Innovazioni ieri e oggi: 
analogie e differenze


di Gianfranco Marocchi

Leggi l'articolo completo su ideeinrete.coop


1. Flaviano Zandonai apre così un suo intervento su Vita la scorsa settimana: “Le cooperative di comunità? Poche e incompiute. Le imprese benefit? Più convegni che concrete realizzazioni. Le startup a vocazione sociale? Si contano a poche decine. Gli ibridi dell’impresa sociale? Beh quelli addirittura non esistono (per qualcuno). È curioso notare come molte forme organizzative dell’innovazione siano oggetto di un confronto molto acceso a fronte di numeri esigui (unità attive, valore economico, occupazionale, sociale, ecc.).” Flaviano continua poi argomentando, in modo convincente, come malgrado questi dati di fatto, tali esperienze di innovazione siano comunque rilevanti perché marcano dei “segnali di futuro” verso un nuovo modello di sviluppo e di produzione del valore.

[...]

5. L’innovazione nell’ambito del welfare è esistita eccome ed è stata dirompente nell’ultimo trentennio. Praticamente tutti i servizi e gli interventi che oggi conosciamo, dalla comunità alloggio all’inserimento lavorativo, dall’assistenza domiciliare ad un centro diurno per disabili, dalla mediazione culturale ai gruppi appartamento, in un tempo relativamente poco lontano non esistevano o avevano caratteristiche tali da renderli non comparabili con quelli attuali. Quindi, l’ambito del welfare non è di per sé per nulla refrattario al fatto che vi siano persone, opinioni, tecniche, organizzazioni che cambiano in modo radicale l’assetto preesistente introducendo nuovi modi di pensare, di lavorare, di concepire il problema e di risolverlo. In una parola, all’innovazione. Ma ora chiediamoci: come sono avvenuti questi processi? E, nel ricostruirne la storia, quali analogie e quali differenze notiamo rispetto al presente?

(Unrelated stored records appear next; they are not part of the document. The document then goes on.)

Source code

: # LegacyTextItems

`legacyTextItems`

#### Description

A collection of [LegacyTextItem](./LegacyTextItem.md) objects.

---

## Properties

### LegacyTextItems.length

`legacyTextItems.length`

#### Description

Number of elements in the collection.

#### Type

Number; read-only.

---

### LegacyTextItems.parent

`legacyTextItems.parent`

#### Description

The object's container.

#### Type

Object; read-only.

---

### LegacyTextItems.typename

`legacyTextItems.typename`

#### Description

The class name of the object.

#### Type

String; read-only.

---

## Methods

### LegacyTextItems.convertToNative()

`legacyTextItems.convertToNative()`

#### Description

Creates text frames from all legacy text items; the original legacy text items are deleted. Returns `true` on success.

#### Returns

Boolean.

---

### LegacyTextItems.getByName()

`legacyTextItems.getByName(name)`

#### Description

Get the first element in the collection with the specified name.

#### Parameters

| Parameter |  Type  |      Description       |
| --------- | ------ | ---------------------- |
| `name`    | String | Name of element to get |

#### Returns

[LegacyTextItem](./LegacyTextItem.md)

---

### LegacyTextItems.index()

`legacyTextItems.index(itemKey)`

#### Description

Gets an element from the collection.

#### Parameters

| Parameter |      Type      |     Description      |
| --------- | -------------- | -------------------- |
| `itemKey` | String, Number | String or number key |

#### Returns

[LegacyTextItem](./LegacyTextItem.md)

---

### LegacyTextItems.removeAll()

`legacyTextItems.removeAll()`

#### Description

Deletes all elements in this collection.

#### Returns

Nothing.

6. Partiamo dalle analogie. Ogni generazione produce – meno male! – istanze di cambiamento; e ogni generazione, facendolo, sente la dirompenza delle proprie idee rispetto all’inerzia del contesto preesistente. Già, il contesto: istituzioni, organizzazioni, centri di potere... Tutto ciò l’innovatore generalmente lo detesta e lo contesta, lo destruttura e ristruttura, mira a cambiarlo, anche radicalmente. E, se si accetta la semplificazione, possiamo affermare per molte buone ragioni che generalmente le nuove generazioni portano con sé una consistente dose di buone ragioni. Questo valeva 35 anni fa per i cooperatori sociali e vale oggi per tutti coloro che operano nel campo dell’innovazione. E, come dice giustamente Flaviano, molte tra le potenziali innovazioni di oggi colgono effettivamente dei nodi critici della nostra economia e della nostra società e propongono risposte verosimili a problemi rilevanti.

[...] 

9. Oltre alle analogie dobbiamo ora vedere differenze con quanto successo nel periodo storico che ora utilizziamo come metro di confronto. Ciò che appare sicuramente diverso (inferiore) è come si è visto il grado in cui l’innovazione in campo sociale riesce a penetrare i contesti istituzionali, intesi in senso ampio. Facciamo degli esempi per differenza, con la cooperazione sociale anni novanta. Con le istituzioni litigava quotidianamente – succede ancor oggi, riversando sui funzionari pubblici ogni miseria per l’approccio burocratico, insensibile e retrogrado; ma intanto – litigando – ci dialogava per definire l’assetto dei servizi. E, visto con il senno di vent’anni dopo, l’evoluzione sociale è stata un frutto dell’alleanza – facile o litigiosa più di un matrimonio, lineare o tortuosa, cercata o subita – tra i soggetti sociali più innovativi e la parte più aperta dell’ente locale. Lo stesso si può dire anche guardando entro il terzo settore e la cooperazione sociale. Pur maledicendolo ogni santo giorno, pur sentendosi il “nuovo” dentro un “vecchio” quasi irriformabile, la cooperazione sociale storicamente ha scelto di essere parte del movimento cooperativo e non un’altra cosa. Insomma, un rapporto di amore – odio per le istituzioni, da cui è scaturito un trentennio di cambiamento radicale del nostro welfare.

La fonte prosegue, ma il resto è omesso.